In the American Thinker Howard Richman and Raymond Richman examine who really did understand the climate issues in The Winner of This Year’s ‘Best Climate Predictor’ Award (Clue It Wasn’t Al Gore!). The press seems to give the most coverage to those who understand the issue the least.  The worst predictor, Al Gore himself, received a Noble Prize for the subject he clearly understands very poorly.

Excerpts:

Gore’s prediction is clearly the worst of these three, yet he was awarded a million-dollar Nobel Peace Prize for bringing this issue to the attention of the world.  Schwarzenegger’s prediction comes in second-worst, yet he is angling for a global warming spokesman job in the Obama administration.  The IPCC’s prediction is third-worst, yet it just won a huge expansion of the U.N. bureaucracy at the Cancun Climate Conference.
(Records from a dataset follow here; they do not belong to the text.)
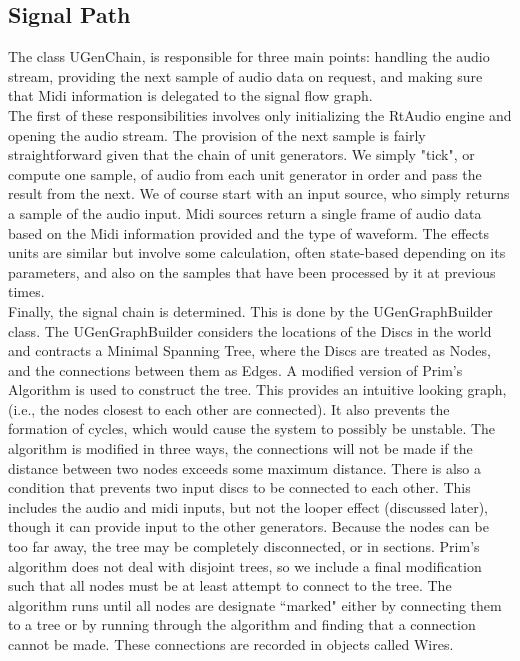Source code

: \documentclass[pdftext,twoside,10pt]{article}
\begin{document}
\subsection{Signal Path}
The class UGenChain, is responsible for three main points: handling the audio stream, providing the next sample of audio data on request, and making sure that Midi information is delegated to the signal flow graph.\\
The first of these responsibilities involves only initializing the RtAudio engine and opening the audio stream. The provision of the next sample is fairly straightforward given that the chain of unit generators. We simply "tick", or compute one sample, of audio from each unit generator in order and pass the result from the next. We of course start with an input source, who simply returns a sample of the audio input. Midi sources return a single frame of audio data based on the Midi information provided and the type of waveform. The effects units are similar but involve some calculation, often state-based depending on its parameters, and also on the samples that have been processed by it at previous times.\\

Finally, the signal chain is determined. This is done by the UGenGraphBuilder class. The UGenGraphBuilder considers the locations of the Discs in the world and contracts a Minimal Spanning Tree, where the Discs are treated as Nodes, and the connections between them as Edges. A modified version of Prim's Algorithm is used to construct the tree. This provides an intuitive looking graph, (i.e., the nodes closest to each other are connected). It also prevents the formation of cycles, which would cause the system to possibly be unstable. The algorithm is modified in three ways, the connections will not be made if the distance between two nodes exceeds some maximum distance. There is also a condition that prevents two input discs to be connected to each other. This includes the audio and midi inputs, but not the looper effect (discussed later), though it can provide input to the other generators. Because the nodes can be too far away, the tree may be completely disconnected, or in sections. Prim's algorithm does not deal with disjoint trees, so we include a final modification such that all nodes must be at least attempt to connect to the tree. The algorithm runs until all nodes are designate ``marked" either by connecting them to a tree or by running through the algorithm and finding that a connection cannot be made. These connections are recorded in objects called Wires.\\
\end{document}
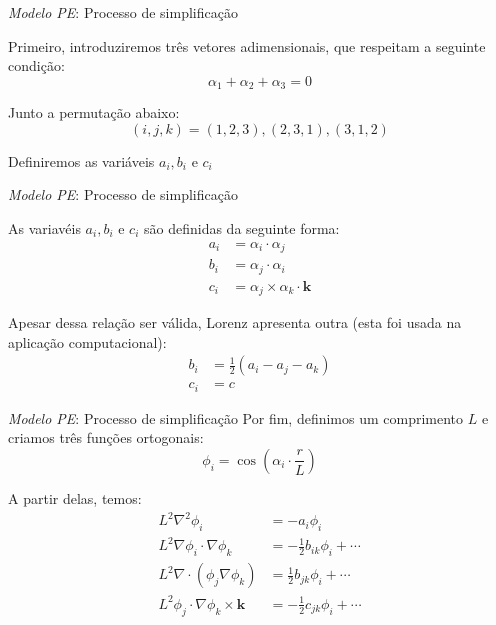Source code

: 
\begin{frame}{\textit{Modelo PE}: Processo de simplificação}

Primeiro, introduziremos três vetores adimensionais, que respeitam a seguinte condição:
\begin{equation}
    \alpha_1 + \alpha_2 + \alpha_3 = 0
\end{equation}

Junto a permutação abaixo:
\begin{equation}
    (i, j, k) = (1,2,3), (2,3,1), (3,1,2) \label{eq:permutacao}
\end{equation}

Definiremos as variáveis $a_i, b_i$ e $c_i$
\end{frame}


\begin{frame}{\textit{Modelo PE}: Processo de simplificação}

As variavéis $a_i, b_i$ e $c_i$ são definidas da seguinte forma:
\begin{align*}
    a_i &= \alpha_i \cdot \alpha_j\\
    b_i &= \alpha_j \cdot \alpha_i\\
    c_i &= \alpha_j \times \alpha_k \cdot \mathbf{k}
\end{align*}

Apesar dessa relação ser válida, Lorenz apresenta outra (esta foi usada na aplicação computacional):
    \begin{align*}
        b_i &= \frac{1}{2}\left(a_i - a_j - a_k\right)\\
        c_i &= c
    \end{align*}
\end{frame}


\begin{frame}{\textit{Modelo PE}: Processo de simplificação}
    Por fim, definimos um comprimento $L$ e criamos três funções ortogonais:
    \begin{equation*}
        \phi_i = \cos\left(\alpha_i \cdot \frac{r}{L}\right)
    \end{equation*}

    A partir delas, temos:
    \small
    \begin{align*}
        L^2\nabla^2\phi_i &= -a_i\phi_i \\
        L^2\nabla\phi_i \cdot \nabla\phi_k &= -\frac{1}{2}b_{ik}\phi_i + \cdots \\
        L^2\nabla \cdot (\phi_j\nabla\phi_k) &= \frac{1}{2}b_{jk}\phi_i + \cdots \\
        L^2\phi_j \cdot \nabla\phi_k \times \mathbf{k} &= -\frac{1}{2}c_{jk}\phi_i + \cdots
    \end{align*}
\end{frame}


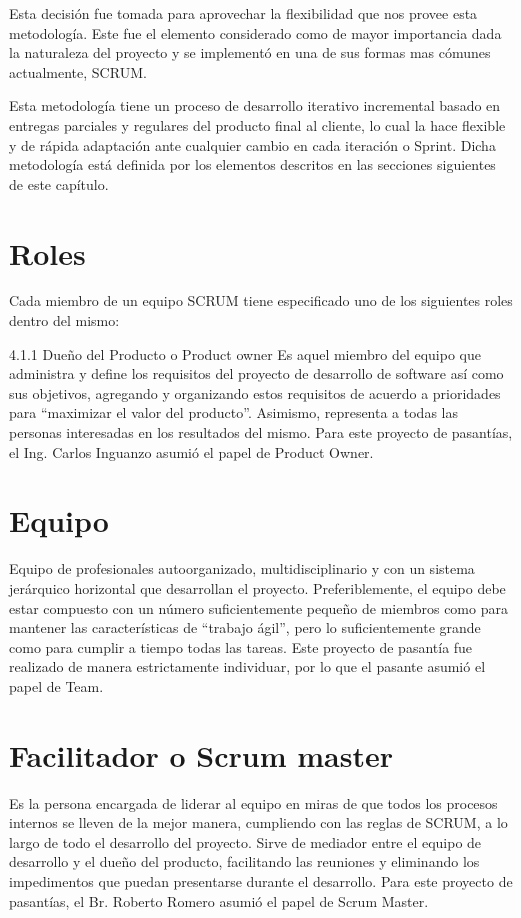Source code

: Esta decisión fue tomada para aprovechar la flexibilidad que nos provee esta metodología. Este fue el elemento considerado como de mayor importancia dada la naturaleza del proyecto y se implementó en una de sus formas mas cómunes actualmente, SCRUM.


Esta metodología tiene un proceso de desarrollo iterativo incremental basado en entregas parciales y regulares del producto final al cliente, lo cual la hace flexible y de rápida adaptación ante cualquier cambio en cada iteración o Sprint. Dicha metodología está definida por los elementos descritos en las secciones siguientes de este capítulo.

\section{Roles}
Cada miembro de un equipo SCRUM tiene especificado uno de los siguientes roles dentro del mismo:

4.1.1 Dueño del Producto o Product owner
Es aquel miembro del equipo que administra y define los requisitos del proyecto de desarrollo de software así como sus objetivos, agregando y organizando estos requisitos de acuerdo a prioridades para “maximizar el valor del producto”. Asimismo, representa a todas las personas interesadas en los resultados del mismo.
Para este proyecto de pasantías, el Ing. Carlos Inguanzo asumió el papel de Product Owner.

\section{Equipo}
Equipo de profesionales autoorganizado, multidisciplinario y con un sistema jerárquico horizontal que desarrollan el proyecto. Preferiblemente, el equipo debe estar compuesto con un número suficientemente pequeño de miembros como para mantener las características de “trabajo ágil”, pero lo suficientemente grande como para cumplir a tiempo todas las tareas.
Este proyecto de pasantía fue realizado de manera estrictamente individuar, por lo que el pasante asumió el papel de Team.

\section{Facilitador o Scrum master}
Es la persona encargada de liderar al equipo en miras de que todos los procesos internos se lleven de la mejor manera, cumpliendo con las reglas de SCRUM, a lo largo de todo el desarrollo del proyecto. Sirve de mediador entre el equipo de desarrollo y el dueño del producto, facilitando las reuniones y eliminando los impedimentos que puedan presentarse durante el desarrollo.
Para este proyecto de pasantías, el Br. Roberto Romero asumió el papel de Scrum Master.

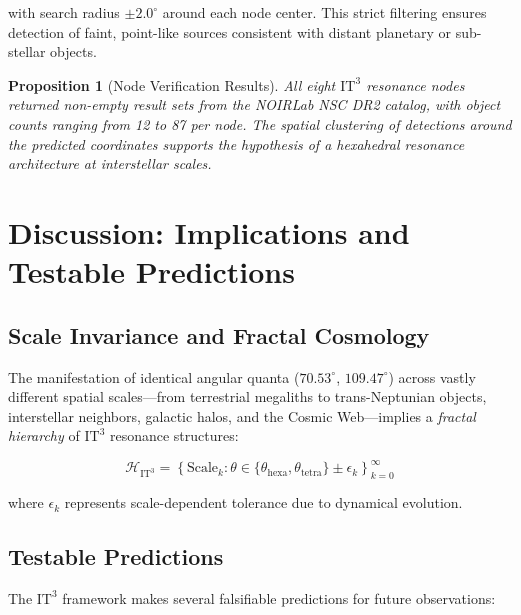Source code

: \documentclass[12pt,a4paper,oneside]{article}
\newtheorem{proposition}[theorem]{Proposition}
\newcommand{\ITthree}{\text{IT}^3}
\begin{document}
with search radius $\pm 2.0^\circ$ around each node center. This strict filtering ensures detection of faint, point-like sources consistent with distant planetary or sub-stellar objects.

\begin{proposition}[Node Verification Results]
All eight $\ITthree$ resonance nodes returned non-empty result sets from the NOIRLab NSC DR2 catalog, with object counts ranging from 12 to 87 per node. The spatial clustering of detections around the predicted coordinates supports the hypothesis of a hexahedral resonance architecture at interstellar scales.
\end{proposition}

\section{Discussion: Implications and Testable Predictions}

\subsection{Scale Invariance and Fractal Cosmology}

The manifestation of identical angular quanta ($70.53^\circ$, $109.47^\circ$) across vastly different spatial scales—from terrestrial megaliths to trans-Neptunian objects, interstellar neighbors, galactic halos, and the Cosmic Web—implies a \textit{fractal hierarchy} of $\ITthree$ resonance structures:

\begin{equation}
    \mathcal{H}_{\ITthree} = \left\{ \text{Scale}_k : \theta \in \{\theta_{\text{hexa}}, \theta_{\text{tetra}}\} \pm \epsilon_k \right\}_{k=0}^{\infty}
\end{equation}

where $\epsilon_k$ represents scale-dependent tolerance due to dynamical evolution.

\subsection{Testable Predictions}

The $\ITthree$ framework makes several falsifiable predictions for future observations:
\end{document}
Corbyn, like many other astrophysicists, has figured out that climate change is mainly due to extraterrestrial forces, including solar activity and cosmic rays, not carbon dioxide.  If you still believe in the theory that carbon dioxide causes climate change, click here to watch an excellent lecture by Jasper Kirkby at the Cern, one of Europe’s most highly respected centers for scientific research.  Astrophysicists have discovered that changes in the rate of cosmic ray inflow cause climate change and that solar activity shields the earth from cosmic rays.
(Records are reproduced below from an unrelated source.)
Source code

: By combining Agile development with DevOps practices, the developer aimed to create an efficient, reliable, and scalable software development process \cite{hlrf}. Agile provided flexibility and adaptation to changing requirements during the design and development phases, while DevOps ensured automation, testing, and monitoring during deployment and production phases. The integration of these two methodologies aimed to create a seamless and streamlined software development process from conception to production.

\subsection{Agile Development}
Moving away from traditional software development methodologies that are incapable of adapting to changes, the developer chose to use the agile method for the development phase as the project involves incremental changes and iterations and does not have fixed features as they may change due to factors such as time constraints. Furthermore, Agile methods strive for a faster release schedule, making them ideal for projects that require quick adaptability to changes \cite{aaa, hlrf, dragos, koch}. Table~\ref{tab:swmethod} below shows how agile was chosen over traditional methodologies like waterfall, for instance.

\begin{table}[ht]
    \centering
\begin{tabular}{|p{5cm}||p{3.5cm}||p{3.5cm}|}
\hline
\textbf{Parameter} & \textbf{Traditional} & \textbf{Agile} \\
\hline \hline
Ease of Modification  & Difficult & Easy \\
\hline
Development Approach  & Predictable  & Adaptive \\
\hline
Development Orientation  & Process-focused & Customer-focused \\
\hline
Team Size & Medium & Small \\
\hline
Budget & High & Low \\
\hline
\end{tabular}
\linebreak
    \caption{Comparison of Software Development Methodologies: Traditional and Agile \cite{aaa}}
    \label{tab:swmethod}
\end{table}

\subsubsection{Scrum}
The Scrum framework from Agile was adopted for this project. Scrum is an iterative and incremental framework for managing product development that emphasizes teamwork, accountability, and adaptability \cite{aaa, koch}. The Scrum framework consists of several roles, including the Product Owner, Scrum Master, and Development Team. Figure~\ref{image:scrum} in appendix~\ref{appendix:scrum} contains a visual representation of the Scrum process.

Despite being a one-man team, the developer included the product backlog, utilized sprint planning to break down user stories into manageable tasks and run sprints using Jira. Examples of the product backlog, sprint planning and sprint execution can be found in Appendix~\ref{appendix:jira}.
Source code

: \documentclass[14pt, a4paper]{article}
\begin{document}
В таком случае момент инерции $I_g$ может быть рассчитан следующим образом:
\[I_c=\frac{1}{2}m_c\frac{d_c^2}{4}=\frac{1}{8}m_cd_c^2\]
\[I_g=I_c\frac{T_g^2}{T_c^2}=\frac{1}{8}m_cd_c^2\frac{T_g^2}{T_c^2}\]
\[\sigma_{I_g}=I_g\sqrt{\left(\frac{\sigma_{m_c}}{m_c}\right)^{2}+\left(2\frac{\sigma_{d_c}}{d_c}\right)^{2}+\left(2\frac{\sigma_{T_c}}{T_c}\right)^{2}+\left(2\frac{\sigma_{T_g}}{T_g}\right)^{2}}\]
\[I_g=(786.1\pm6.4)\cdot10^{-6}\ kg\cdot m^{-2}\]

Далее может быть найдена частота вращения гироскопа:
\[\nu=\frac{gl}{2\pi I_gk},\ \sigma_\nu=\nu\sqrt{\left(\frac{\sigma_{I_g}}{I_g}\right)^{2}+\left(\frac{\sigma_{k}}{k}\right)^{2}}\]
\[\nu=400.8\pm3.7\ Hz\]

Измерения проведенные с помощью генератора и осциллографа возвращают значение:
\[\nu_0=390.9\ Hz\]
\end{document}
I do not pretend to know enough about the science of climatology to know which side of this debate  is correct, but it is reckless and foolish to pretend that the debate does not exist.  Predictions of catastrophe from a population bomb (Thomas Malthus), massive toxin exposure (Silent Spring), running out of oil (Club of Rome), or now a disastrous outcome of man induced climate change have not ended as predicted even from noted scientists of their day.  How can we be certain that global warming does in fact exist, that it is necessarily a bad thing if it does (more people die from excessive cold that excessive heat and warming could lengthen growing seasons and increase food production), that it is man made and finally, that any of the policies promising to correct it would be effective.

It is hard to imagine any field of science with more known and unknown variables than global climate prediction. When the tone of the language resembles religious fanaticism rather than an objective reality I can not help but remain skeptical whether scenarios of disaster serve the desires of political power rather than constructive scientific inquiry.